- WHAT TO DO
In the material below, the lines containing the word "from" are required; copy each of them.
=== Begin Enclosure ===
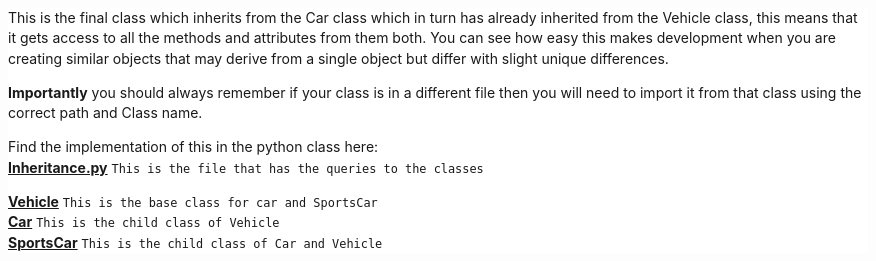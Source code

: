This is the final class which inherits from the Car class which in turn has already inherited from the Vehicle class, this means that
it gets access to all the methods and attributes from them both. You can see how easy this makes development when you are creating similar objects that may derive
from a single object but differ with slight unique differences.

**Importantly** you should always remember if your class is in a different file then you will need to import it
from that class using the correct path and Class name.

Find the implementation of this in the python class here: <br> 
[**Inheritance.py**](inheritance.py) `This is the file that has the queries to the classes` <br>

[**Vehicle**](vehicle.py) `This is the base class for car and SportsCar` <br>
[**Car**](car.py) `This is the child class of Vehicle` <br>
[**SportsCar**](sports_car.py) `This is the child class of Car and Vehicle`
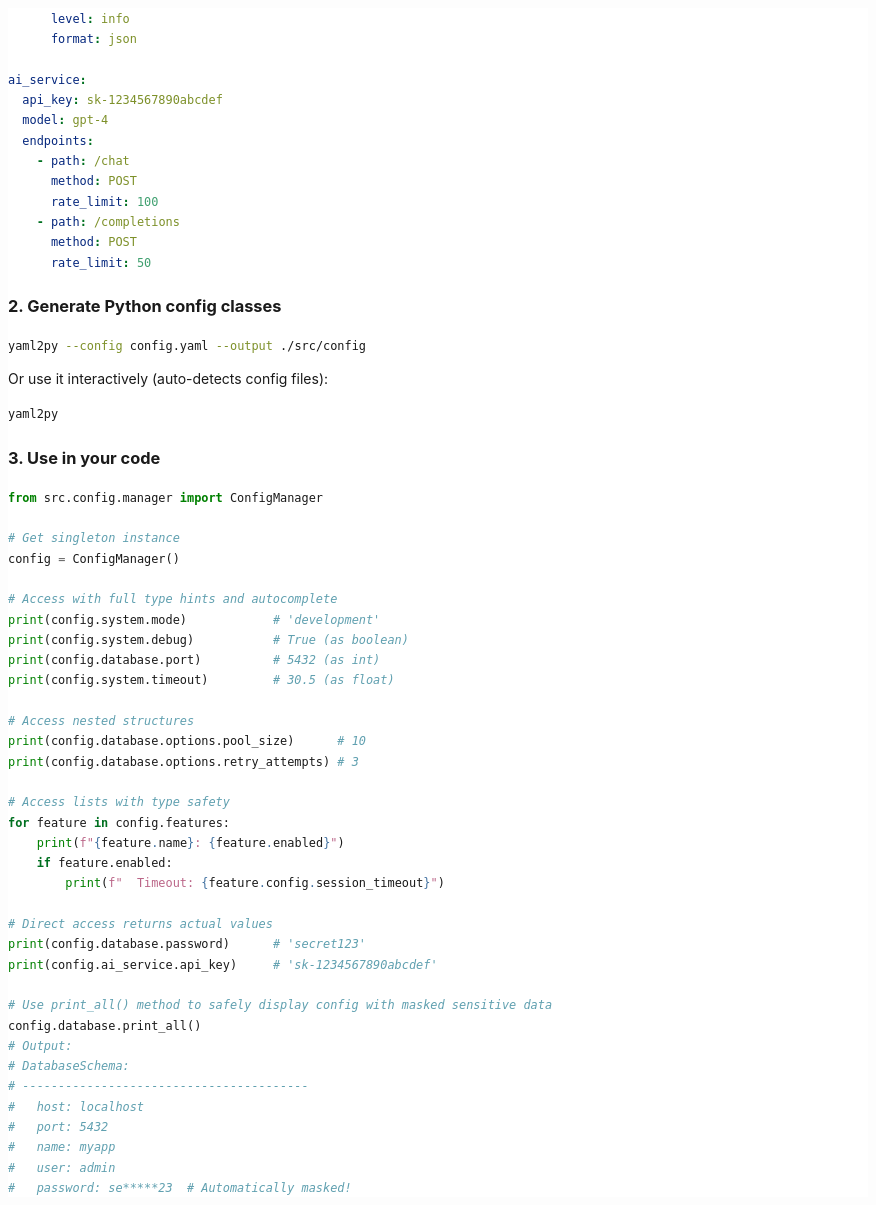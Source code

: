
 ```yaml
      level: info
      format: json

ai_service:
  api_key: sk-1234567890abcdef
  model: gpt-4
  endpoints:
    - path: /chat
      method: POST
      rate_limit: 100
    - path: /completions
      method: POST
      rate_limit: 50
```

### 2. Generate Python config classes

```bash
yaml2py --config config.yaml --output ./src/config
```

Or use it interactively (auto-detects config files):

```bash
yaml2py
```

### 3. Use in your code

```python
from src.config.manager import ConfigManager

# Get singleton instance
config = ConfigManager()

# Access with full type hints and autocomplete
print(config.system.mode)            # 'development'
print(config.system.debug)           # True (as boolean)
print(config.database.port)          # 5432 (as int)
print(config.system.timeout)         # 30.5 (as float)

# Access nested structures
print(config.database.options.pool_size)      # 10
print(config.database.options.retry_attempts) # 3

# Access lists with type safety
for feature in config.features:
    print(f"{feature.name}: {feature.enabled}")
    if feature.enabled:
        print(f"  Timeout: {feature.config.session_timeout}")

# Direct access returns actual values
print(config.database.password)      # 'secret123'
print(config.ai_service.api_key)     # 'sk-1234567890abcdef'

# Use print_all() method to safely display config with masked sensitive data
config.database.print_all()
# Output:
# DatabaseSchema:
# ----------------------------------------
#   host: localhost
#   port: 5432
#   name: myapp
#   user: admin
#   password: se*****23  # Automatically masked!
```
=== End Enclosure ===
=== Begin Enclosure ===
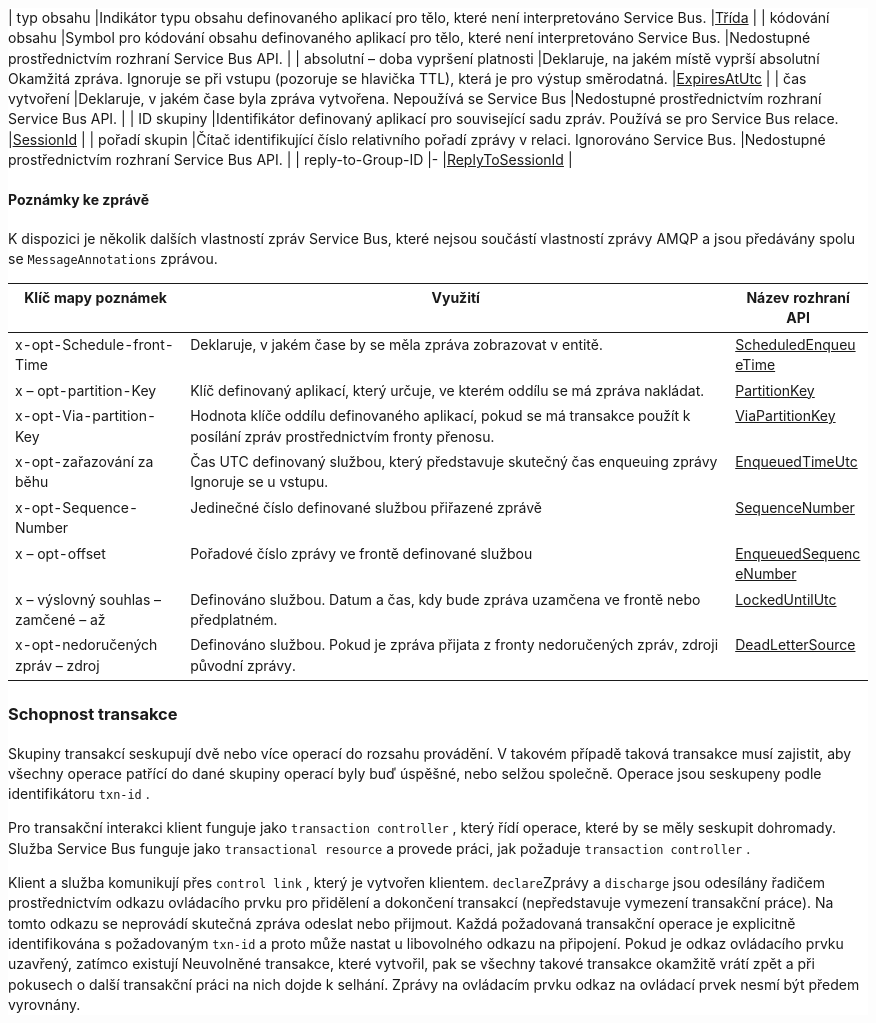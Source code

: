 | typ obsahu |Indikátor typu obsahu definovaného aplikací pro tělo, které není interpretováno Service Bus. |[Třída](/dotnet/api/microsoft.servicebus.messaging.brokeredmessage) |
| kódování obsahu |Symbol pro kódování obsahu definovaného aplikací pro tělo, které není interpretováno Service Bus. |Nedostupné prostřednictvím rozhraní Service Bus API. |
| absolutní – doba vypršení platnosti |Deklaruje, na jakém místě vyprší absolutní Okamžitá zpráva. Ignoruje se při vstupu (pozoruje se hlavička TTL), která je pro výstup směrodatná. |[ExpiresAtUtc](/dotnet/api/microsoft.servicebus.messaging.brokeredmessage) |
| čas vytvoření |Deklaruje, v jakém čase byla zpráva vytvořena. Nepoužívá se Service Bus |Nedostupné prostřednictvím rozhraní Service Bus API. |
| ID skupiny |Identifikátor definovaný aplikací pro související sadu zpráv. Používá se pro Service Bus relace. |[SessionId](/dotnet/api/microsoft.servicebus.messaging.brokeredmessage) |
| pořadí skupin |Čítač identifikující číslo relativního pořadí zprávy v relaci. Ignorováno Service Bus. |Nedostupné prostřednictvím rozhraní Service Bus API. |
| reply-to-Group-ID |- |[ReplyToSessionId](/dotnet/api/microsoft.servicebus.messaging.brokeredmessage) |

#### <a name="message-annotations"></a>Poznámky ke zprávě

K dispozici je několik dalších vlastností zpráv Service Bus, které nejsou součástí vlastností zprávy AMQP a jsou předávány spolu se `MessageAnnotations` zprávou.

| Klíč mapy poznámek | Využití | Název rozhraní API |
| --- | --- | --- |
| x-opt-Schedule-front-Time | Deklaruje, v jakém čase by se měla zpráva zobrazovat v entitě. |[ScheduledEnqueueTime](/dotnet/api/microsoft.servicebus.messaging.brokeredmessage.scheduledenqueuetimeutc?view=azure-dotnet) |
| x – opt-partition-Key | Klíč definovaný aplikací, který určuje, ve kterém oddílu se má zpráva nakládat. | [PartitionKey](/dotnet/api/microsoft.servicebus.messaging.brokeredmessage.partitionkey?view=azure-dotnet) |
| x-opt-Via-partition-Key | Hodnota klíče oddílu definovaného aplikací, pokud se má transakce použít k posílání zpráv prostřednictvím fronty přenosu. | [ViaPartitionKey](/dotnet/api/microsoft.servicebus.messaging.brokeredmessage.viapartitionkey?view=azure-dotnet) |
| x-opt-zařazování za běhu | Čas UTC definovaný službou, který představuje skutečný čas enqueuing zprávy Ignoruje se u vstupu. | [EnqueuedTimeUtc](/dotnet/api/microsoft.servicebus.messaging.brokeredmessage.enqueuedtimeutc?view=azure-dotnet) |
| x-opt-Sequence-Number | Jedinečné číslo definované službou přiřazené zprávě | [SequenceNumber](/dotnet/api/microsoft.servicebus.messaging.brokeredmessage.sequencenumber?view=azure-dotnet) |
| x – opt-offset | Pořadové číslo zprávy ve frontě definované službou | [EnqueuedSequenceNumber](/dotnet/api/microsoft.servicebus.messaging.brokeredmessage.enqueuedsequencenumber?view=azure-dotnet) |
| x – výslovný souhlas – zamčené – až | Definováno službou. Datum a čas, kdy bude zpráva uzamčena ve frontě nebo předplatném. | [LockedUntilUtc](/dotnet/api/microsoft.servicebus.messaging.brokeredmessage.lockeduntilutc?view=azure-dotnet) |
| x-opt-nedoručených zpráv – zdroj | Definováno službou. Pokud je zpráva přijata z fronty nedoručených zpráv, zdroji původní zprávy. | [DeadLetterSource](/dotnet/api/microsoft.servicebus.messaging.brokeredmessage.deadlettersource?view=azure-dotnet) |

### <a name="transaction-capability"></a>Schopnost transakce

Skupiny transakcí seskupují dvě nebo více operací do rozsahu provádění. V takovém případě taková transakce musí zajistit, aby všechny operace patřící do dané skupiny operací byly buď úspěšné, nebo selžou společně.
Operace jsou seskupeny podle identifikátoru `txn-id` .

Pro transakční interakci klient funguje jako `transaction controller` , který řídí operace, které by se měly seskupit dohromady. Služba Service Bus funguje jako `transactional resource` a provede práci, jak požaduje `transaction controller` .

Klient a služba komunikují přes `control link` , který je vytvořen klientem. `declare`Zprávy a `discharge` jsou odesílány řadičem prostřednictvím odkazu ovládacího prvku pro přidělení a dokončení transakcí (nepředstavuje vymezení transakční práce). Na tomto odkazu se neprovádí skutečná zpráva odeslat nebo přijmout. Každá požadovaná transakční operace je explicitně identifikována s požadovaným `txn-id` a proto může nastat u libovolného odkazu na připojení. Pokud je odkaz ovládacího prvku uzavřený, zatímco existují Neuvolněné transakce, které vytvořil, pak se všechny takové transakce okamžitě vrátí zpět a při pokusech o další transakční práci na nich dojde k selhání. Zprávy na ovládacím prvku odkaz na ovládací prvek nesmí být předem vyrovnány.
=== End Enclosure ===
- ANSWER FOR THE TASK
:This is the final class which inherits from the Car class which in turn has already inherited from the Vehicle class, this means that
it gets access to all the methods and attributes from them both. You can see how easy this makes development when you are creating similar objects that may derive
from a single object but differ with slight unique differences.
from that class using the correct path and Class name.
from src.config.manager import ConfigManager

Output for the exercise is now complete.